AVAILABLE DATA START

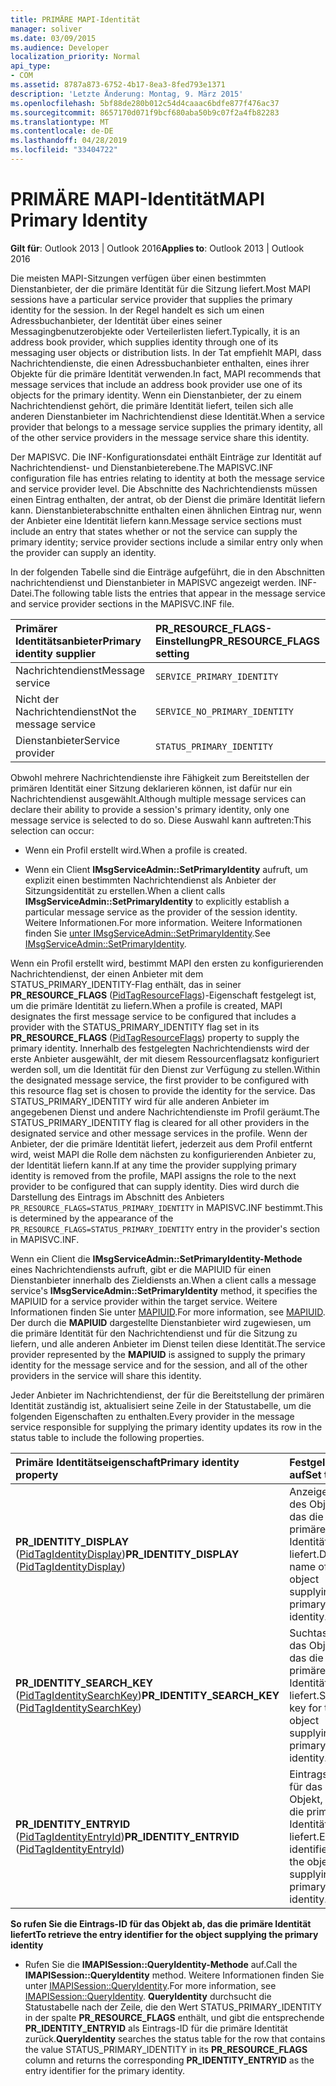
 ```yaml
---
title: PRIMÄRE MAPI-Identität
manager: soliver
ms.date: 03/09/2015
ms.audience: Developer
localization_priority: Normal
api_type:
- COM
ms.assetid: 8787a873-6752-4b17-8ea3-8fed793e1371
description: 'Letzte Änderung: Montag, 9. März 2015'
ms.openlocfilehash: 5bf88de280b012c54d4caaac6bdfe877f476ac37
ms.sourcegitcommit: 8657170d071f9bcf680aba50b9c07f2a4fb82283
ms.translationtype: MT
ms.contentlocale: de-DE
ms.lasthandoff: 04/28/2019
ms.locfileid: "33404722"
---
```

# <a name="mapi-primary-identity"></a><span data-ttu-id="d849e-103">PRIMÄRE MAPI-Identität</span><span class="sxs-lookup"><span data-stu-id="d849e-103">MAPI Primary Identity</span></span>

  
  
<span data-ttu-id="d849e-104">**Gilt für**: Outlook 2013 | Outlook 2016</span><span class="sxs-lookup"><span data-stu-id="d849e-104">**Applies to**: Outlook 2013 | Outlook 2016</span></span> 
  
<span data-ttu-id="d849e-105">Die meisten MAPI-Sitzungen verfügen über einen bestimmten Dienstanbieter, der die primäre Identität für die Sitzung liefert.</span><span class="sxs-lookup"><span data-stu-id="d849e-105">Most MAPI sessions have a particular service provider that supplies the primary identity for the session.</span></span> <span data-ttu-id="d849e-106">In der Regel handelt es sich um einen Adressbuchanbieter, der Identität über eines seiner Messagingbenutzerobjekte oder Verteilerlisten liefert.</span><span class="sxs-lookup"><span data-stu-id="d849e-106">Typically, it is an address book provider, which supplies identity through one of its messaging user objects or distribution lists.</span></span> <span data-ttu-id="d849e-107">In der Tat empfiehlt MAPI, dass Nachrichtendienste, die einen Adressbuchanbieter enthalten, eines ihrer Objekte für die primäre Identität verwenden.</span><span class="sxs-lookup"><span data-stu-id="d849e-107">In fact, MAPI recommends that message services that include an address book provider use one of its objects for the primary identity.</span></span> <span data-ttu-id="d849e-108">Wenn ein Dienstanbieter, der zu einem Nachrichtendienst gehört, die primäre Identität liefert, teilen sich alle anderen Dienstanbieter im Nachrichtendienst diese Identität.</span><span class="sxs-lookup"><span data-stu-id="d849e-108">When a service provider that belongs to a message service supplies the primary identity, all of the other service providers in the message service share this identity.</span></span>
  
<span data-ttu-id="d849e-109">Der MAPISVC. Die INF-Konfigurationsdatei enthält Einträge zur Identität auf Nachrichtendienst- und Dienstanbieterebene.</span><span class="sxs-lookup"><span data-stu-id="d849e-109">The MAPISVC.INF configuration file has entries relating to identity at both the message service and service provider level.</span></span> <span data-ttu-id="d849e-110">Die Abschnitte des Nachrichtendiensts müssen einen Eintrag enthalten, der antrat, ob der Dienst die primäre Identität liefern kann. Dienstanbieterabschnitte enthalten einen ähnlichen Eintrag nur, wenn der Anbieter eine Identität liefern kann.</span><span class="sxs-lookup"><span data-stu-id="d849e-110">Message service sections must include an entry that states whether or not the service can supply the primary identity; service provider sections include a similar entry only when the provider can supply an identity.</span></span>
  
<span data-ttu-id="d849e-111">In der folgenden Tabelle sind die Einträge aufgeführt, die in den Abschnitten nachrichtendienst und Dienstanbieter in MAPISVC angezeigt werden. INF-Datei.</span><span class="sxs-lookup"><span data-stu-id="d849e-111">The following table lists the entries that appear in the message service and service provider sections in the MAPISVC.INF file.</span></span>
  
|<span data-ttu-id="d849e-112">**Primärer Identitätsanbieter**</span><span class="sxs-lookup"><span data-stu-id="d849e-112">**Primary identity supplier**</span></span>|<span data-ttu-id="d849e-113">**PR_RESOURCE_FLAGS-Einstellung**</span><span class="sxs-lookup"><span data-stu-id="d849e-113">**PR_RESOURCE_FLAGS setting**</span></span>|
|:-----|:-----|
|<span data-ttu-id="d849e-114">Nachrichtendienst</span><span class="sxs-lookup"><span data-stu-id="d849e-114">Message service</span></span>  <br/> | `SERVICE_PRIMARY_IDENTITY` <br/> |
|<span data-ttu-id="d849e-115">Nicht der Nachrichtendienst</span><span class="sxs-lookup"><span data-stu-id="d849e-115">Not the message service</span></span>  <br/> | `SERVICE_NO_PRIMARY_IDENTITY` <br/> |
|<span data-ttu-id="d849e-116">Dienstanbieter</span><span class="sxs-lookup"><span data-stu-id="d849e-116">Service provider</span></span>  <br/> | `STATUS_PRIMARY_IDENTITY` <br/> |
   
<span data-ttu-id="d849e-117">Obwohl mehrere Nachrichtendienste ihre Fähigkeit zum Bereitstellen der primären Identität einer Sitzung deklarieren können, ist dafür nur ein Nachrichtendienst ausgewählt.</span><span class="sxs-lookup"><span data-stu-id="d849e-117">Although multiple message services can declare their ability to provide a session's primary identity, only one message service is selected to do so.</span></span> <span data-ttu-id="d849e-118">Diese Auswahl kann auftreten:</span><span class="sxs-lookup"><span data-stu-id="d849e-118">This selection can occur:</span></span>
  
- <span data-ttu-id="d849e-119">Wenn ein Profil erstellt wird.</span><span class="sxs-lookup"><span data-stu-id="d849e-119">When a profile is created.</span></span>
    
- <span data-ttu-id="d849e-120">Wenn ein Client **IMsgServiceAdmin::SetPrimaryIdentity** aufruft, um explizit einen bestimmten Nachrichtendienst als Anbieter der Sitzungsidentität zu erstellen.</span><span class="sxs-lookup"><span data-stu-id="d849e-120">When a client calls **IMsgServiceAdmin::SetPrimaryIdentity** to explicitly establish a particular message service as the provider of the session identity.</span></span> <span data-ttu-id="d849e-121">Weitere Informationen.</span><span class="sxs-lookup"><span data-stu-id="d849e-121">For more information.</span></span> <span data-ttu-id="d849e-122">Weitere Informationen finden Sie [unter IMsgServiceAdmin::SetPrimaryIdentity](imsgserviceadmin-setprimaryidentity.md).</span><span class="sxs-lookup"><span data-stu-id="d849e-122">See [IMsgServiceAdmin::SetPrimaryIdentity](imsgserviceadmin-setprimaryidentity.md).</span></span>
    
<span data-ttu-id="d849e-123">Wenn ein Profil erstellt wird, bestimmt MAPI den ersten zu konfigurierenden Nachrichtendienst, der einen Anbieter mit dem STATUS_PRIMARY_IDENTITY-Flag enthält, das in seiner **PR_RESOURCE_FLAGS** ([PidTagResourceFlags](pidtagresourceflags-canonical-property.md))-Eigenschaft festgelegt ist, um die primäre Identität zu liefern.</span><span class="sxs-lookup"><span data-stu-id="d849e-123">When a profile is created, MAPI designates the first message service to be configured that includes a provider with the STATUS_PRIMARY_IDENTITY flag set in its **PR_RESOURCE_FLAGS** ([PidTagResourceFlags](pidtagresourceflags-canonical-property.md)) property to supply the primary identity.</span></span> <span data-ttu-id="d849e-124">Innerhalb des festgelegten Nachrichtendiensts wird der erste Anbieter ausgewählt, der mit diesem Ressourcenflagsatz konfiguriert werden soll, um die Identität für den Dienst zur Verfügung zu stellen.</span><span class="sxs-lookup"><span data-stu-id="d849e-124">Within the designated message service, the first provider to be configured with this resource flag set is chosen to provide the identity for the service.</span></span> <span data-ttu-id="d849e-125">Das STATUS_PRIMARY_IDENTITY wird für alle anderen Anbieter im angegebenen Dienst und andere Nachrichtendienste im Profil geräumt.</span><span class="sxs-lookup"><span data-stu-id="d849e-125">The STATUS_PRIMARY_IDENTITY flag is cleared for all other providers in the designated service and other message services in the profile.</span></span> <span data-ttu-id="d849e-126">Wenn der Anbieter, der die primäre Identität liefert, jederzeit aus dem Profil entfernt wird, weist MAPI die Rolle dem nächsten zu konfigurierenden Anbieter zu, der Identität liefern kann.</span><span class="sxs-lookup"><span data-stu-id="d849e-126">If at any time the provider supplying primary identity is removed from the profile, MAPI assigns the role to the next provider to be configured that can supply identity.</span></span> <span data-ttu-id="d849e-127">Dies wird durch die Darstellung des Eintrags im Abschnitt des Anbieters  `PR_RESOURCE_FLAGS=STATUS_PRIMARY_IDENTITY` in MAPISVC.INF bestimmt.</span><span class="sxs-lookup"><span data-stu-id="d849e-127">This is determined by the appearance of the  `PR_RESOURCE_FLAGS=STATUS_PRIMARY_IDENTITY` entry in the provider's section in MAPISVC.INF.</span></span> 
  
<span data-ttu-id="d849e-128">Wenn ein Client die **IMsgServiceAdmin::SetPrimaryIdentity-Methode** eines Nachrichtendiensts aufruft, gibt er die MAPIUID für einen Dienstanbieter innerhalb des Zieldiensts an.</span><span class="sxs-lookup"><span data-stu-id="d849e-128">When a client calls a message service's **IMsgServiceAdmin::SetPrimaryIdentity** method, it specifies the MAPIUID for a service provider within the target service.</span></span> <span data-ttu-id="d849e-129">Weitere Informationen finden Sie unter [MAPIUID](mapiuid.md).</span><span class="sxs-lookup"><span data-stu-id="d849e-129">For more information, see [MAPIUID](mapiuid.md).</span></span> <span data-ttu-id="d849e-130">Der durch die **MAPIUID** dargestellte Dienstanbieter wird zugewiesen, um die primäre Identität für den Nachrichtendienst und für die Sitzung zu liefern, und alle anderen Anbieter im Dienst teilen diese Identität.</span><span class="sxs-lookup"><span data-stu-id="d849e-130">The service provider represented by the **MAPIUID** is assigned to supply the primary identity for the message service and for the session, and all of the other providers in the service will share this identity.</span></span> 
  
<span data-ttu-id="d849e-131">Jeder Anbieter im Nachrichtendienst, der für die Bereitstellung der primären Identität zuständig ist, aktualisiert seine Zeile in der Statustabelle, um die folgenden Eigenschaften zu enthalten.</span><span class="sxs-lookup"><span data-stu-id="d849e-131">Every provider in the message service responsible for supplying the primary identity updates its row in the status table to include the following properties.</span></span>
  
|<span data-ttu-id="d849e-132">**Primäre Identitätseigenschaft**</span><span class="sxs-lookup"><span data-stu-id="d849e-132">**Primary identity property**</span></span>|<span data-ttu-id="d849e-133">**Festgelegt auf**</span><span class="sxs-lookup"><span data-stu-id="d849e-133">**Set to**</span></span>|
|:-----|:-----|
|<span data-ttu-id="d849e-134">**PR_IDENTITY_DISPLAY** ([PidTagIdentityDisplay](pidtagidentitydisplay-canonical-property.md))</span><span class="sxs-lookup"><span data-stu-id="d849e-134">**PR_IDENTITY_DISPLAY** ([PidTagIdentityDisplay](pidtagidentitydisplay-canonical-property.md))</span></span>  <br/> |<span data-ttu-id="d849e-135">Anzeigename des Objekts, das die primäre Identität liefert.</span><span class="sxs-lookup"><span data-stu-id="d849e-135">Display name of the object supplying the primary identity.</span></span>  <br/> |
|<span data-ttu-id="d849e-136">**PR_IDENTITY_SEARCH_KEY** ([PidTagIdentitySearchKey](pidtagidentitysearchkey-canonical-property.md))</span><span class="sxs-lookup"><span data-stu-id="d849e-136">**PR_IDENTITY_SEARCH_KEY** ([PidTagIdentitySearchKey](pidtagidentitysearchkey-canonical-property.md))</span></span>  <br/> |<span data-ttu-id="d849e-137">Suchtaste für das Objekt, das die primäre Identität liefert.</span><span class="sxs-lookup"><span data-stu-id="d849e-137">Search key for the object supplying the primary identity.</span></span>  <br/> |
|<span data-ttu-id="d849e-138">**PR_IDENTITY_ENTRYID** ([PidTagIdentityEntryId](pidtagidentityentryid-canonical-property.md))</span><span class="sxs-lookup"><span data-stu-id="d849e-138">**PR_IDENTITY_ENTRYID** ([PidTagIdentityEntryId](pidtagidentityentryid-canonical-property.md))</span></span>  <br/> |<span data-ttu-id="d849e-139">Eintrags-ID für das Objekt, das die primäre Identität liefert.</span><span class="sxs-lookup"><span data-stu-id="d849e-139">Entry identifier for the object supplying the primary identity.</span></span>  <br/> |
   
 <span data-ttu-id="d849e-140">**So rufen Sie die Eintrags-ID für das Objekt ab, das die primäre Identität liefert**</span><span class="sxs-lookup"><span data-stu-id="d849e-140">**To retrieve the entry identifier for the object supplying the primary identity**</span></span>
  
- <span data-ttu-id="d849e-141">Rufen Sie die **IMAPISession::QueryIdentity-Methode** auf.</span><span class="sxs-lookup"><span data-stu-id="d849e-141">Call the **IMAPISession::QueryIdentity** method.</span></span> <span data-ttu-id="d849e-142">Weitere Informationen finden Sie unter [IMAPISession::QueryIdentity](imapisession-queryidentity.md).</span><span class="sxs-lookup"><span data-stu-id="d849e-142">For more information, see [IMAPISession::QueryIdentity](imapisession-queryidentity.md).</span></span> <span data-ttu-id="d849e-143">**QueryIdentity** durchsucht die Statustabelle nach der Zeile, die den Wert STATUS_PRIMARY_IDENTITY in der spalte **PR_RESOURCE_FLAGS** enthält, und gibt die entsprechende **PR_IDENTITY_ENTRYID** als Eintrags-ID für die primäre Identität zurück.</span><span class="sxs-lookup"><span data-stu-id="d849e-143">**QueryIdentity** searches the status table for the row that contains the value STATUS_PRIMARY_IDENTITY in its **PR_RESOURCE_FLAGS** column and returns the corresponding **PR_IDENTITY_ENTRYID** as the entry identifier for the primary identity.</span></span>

AVAILABLE DATA END

__PROBLEM TO WORK ON__.
From the first line of the entries down to the line with "2013 | Outlook 2016</span></span>", print each line exactly; omit any picture.

__REPLY__.
 ```yaml
---
title: PRIMÄRE MAPI-Identität
manager: soliver
ms.date: 03/09/2015
ms.audience: Developer
localization_priority: Normal
api_type:
- COM
ms.assetid: 8787a873-6752-4b17-8ea3-8fed793e1371
description: 'Letzte Änderung: Montag, 9. März 2015'
ms.openlocfilehash: 5bf88de280b012c54d4caaac6bdfe877f476ac37
ms.sourcegitcommit: 8657170d071f9bcf680aba50b9c07f2a4fb82283
ms.translationtype: MT
ms.contentlocale: de-DE
ms.lasthandoff: 04/28/2019
ms.locfileid: "33404722"
---
```

# <a name="mapi-primary-identity"></a><span data-ttu-id="d849e-103">PRIMÄRE MAPI-Identität</span><span class="sxs-lookup"><span data-stu-id="d849e-103">MAPI Primary Identity</span></span>

  
  
<span data-ttu-id="d849e-104">**Gilt für**: Outlook 2013 | Outlook 2016</span><span class="sxs-lookup"><span data-stu-id="d849e-104">**Applies to**: Outlook 2013 | Outlook 2016</span></span> 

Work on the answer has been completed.